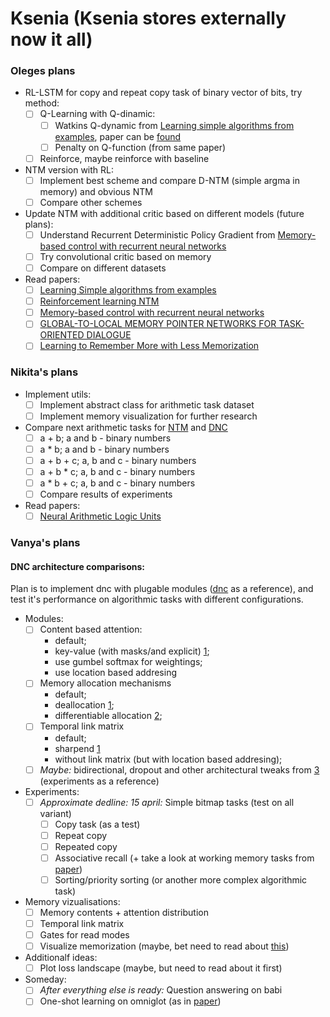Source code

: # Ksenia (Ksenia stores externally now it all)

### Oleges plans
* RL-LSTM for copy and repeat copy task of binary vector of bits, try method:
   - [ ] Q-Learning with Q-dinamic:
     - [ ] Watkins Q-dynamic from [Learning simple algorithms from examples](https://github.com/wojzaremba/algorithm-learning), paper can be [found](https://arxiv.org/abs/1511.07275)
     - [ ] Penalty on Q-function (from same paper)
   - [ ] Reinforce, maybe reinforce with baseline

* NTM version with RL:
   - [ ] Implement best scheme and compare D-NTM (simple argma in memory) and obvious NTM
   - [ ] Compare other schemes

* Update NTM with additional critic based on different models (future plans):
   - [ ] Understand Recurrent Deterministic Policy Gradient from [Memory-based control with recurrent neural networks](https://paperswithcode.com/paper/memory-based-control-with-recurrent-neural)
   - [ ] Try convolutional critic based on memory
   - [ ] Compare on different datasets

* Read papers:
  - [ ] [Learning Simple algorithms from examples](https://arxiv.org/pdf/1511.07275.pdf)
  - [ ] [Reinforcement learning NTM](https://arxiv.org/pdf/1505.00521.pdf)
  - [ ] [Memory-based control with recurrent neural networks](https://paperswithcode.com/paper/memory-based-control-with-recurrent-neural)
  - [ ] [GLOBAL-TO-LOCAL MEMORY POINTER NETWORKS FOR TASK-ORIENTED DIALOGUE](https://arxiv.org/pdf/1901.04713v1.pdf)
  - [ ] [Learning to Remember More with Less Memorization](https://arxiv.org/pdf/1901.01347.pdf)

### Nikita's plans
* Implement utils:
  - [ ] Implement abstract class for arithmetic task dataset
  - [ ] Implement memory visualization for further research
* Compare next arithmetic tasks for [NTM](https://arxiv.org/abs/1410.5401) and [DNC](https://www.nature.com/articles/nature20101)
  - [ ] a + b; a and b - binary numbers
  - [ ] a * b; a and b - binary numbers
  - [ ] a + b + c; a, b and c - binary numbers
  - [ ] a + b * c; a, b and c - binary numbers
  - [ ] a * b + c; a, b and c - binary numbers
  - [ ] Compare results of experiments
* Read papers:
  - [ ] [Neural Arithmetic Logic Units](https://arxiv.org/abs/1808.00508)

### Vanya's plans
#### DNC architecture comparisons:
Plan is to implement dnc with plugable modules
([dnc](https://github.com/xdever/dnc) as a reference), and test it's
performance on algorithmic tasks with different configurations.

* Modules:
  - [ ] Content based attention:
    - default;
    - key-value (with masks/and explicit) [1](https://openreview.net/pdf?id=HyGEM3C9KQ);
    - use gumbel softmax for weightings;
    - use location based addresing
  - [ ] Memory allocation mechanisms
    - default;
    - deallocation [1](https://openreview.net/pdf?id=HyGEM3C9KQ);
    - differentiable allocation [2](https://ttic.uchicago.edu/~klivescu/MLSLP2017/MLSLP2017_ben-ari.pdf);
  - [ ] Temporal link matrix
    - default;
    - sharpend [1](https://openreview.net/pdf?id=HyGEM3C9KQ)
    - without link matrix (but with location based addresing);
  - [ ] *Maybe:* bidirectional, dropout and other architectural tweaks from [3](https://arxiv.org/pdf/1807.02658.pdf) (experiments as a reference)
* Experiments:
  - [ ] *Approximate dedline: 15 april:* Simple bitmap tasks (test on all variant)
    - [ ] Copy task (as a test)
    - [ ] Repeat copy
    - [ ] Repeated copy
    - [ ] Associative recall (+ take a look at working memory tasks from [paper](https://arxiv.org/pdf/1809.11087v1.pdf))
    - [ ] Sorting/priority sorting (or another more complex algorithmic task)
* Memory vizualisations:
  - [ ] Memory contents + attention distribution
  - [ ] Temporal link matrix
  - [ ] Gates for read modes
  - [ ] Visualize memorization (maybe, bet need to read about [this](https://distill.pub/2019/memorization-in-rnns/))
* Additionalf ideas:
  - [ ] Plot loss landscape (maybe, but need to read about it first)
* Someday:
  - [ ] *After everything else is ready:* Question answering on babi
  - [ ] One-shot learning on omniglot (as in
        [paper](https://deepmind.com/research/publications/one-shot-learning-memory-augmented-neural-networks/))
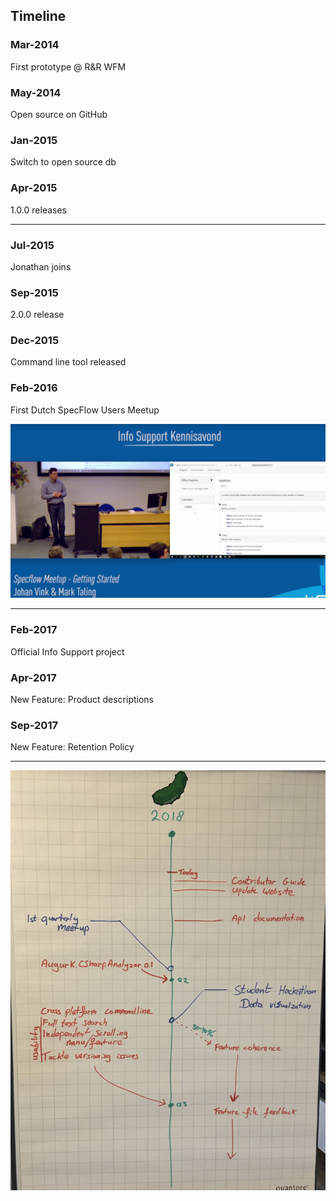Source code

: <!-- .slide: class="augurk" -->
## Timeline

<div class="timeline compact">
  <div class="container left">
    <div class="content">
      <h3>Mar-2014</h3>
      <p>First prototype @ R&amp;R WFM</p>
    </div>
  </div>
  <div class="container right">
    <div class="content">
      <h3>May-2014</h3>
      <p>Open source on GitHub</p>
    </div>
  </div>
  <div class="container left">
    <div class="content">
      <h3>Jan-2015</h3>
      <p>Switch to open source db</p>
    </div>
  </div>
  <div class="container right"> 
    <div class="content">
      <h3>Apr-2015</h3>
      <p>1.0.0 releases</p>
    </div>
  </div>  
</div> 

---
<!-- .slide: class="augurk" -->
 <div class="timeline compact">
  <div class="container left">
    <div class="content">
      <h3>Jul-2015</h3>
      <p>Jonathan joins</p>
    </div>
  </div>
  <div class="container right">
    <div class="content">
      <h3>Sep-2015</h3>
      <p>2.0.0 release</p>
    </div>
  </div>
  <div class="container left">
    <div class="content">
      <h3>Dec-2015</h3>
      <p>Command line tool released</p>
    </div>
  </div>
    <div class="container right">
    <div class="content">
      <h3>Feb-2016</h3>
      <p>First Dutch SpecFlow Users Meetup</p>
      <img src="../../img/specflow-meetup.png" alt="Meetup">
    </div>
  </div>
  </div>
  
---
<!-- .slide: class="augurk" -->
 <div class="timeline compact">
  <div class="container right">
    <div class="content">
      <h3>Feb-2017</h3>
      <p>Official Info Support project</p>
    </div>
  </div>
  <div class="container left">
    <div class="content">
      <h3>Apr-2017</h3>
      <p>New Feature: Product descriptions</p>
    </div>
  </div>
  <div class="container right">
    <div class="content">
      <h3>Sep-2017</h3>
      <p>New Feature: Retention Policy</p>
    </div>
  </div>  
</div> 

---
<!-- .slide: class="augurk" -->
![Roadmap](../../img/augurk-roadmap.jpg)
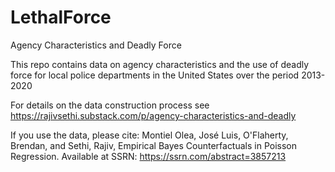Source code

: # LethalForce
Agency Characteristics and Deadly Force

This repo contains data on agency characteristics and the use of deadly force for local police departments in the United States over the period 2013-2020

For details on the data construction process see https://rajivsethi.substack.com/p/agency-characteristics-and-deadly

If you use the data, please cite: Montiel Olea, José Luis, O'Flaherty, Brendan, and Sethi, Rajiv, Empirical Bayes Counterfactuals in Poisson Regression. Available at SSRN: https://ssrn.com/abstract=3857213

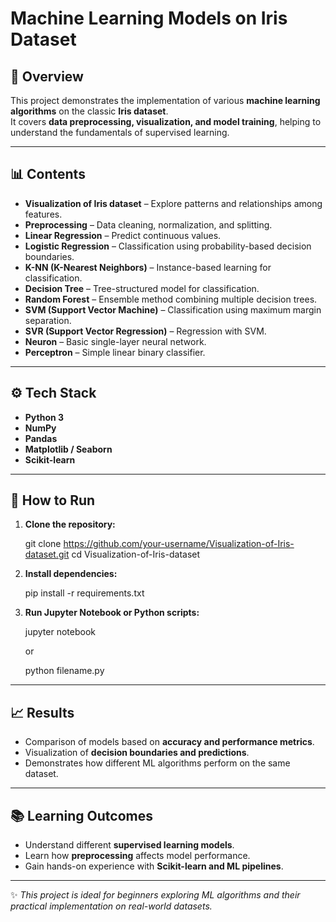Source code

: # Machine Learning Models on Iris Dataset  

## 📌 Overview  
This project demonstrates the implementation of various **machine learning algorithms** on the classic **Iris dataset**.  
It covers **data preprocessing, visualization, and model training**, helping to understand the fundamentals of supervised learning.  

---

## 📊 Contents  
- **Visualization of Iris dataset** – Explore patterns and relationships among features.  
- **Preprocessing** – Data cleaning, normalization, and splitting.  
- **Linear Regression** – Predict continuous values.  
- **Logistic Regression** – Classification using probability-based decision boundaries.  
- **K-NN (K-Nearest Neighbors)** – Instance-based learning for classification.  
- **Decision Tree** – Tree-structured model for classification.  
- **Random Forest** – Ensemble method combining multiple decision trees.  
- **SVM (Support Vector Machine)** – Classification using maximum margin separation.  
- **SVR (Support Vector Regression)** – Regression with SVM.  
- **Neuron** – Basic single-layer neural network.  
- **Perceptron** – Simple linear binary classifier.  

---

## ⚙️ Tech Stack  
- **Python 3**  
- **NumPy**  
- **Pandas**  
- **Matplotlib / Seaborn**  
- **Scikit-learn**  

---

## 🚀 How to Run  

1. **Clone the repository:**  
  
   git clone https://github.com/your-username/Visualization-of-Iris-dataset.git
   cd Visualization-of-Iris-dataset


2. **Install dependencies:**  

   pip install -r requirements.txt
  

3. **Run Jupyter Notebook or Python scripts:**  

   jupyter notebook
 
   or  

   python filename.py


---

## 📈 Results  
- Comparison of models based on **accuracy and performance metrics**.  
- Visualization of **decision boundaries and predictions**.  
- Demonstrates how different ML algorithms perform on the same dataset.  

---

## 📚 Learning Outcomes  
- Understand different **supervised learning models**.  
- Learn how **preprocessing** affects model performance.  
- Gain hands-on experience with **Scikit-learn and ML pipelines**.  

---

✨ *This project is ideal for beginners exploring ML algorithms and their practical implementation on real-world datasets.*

YOUR OBJECTIVE = Only the lines from the one with "- Learn how" through the last line of the records belong in the answer, each copied exactly.

REPLY TO THE EXERCISE =
- Learn how **preprocessing** affects model performance.  
- Gain hands-on experience with **Scikit-learn and ML pipelines**.  

---

✨ *This project is ideal for beginners exploring ML algorithms and their practical implementation on real-world datasets.*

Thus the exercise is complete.